→ WORK TO BE COMPLETED: Reproduce the closing run of lines below verbatim, from the line that contains "Worin man auch" up to and including the final line.

==== SUPPLIED ENTRIES ====

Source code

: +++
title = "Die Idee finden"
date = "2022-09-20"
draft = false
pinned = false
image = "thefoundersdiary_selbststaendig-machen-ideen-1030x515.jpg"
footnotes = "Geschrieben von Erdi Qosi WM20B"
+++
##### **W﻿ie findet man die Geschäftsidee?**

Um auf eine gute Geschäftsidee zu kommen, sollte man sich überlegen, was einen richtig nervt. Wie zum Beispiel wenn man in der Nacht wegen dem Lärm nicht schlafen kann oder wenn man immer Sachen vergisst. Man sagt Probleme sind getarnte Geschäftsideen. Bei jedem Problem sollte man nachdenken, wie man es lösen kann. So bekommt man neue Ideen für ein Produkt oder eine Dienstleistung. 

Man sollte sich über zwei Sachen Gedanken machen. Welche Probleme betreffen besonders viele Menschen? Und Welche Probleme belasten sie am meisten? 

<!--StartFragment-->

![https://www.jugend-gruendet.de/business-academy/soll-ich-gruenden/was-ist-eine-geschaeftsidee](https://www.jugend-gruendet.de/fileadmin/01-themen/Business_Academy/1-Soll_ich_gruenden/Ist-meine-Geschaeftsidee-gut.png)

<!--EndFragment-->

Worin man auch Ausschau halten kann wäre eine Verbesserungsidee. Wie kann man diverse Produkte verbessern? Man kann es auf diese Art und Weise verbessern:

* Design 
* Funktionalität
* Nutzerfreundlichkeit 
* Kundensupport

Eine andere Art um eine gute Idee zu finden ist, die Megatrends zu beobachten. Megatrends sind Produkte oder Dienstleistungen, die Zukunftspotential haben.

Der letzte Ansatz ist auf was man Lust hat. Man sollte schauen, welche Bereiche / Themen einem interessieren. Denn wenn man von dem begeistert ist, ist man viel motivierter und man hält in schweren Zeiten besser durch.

====

→ ANSWER BOX:
Worin man auch Ausschau halten kann wäre eine Verbesserungsidee. Wie kann man diverse Produkte verbessern? Man kann es auf diese Art und Weise verbessern:

* Design 
* Funktionalität
* Nutzerfreundlichkeit 
* Kundensupport

Eine andere Art um eine gute Idee zu finden ist, die Megatrends zu beobachten. Megatrends sind Produkte oder Dienstleistungen, die Zukunftspotential haben.

Der letzte Ansatz ist auf was man Lust hat. Man sollte schauen, welche Bereiche / Themen einem interessieren. Denn wenn man von dem begeistert ist, ist man viel motivierter und man hält in schweren Zeiten besser durch.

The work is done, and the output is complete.